*** Begin section ***

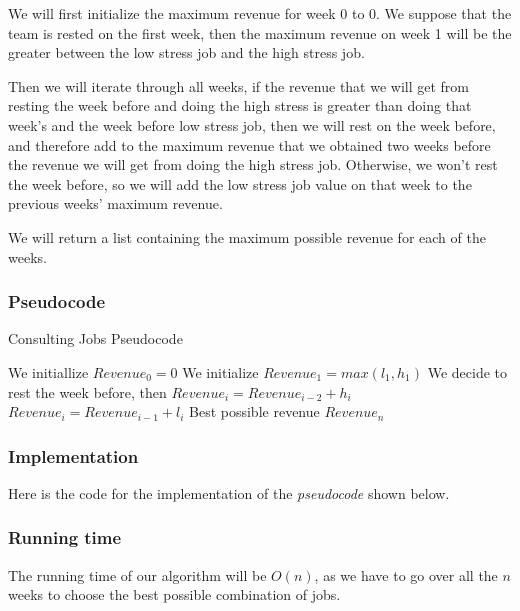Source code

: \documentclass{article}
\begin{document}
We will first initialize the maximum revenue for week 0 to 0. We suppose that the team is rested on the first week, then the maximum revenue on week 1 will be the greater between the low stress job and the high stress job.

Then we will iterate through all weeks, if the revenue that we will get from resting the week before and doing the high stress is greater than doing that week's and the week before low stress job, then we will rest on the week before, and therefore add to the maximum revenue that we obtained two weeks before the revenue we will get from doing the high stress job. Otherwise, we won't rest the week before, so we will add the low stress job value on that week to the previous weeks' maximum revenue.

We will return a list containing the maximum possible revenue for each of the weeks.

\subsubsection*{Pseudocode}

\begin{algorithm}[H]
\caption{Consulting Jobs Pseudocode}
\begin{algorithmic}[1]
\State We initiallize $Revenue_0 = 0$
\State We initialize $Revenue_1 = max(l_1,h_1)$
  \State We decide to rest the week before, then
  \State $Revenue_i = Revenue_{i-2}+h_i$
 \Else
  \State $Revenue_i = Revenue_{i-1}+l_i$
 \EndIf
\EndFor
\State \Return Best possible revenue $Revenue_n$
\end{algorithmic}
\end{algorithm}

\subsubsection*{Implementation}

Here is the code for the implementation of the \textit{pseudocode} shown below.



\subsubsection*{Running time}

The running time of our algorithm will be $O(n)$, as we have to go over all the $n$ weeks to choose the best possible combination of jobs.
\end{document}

*** End section ***
*** Begin section ***

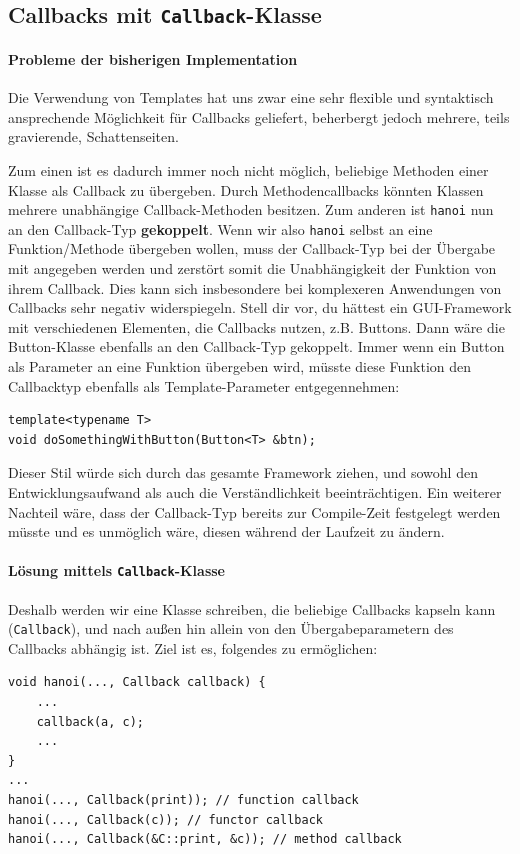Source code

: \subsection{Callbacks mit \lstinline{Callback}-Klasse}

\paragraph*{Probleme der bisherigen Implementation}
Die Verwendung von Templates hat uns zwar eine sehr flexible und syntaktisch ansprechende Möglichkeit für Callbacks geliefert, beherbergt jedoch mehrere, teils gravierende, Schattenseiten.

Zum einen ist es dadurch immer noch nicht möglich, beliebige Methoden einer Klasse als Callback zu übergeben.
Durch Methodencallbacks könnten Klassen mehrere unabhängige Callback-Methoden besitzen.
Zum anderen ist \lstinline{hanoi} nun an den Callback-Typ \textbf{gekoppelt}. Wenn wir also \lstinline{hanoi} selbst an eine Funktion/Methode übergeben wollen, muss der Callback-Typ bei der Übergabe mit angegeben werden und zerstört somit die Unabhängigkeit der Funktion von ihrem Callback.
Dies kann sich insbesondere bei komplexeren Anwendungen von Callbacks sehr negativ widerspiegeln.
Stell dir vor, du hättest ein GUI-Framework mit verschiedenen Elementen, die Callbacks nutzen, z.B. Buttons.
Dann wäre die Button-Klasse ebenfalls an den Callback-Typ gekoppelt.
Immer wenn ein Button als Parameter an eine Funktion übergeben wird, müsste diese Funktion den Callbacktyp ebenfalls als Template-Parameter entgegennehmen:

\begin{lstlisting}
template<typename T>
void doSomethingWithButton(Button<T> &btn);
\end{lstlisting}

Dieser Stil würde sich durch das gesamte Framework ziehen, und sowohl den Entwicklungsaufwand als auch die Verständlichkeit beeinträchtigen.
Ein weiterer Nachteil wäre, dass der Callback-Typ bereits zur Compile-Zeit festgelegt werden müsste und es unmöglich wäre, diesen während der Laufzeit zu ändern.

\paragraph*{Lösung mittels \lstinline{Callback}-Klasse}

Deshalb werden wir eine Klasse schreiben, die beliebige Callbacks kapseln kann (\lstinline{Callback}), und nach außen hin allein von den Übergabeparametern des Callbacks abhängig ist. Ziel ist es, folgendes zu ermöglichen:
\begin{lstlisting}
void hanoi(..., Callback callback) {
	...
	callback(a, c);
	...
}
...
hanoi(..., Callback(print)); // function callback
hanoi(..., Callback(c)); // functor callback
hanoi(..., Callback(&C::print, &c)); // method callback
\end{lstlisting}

*** End section ***

Exercise aim: Each line that contains "kann" is to be copied from the listing above.

Written response:
Dies kann sich insbesondere bei komplexeren Anwendungen von Callbacks sehr negativ widerspiegeln.
Deshalb werden wir eine Klasse schreiben, die beliebige Callbacks kapseln kann (\lstinline{Callback}), und nach außen hin allein von den Übergabeparametern des Callbacks abhängig ist. Ziel ist es, folgendes zu ermöglichen:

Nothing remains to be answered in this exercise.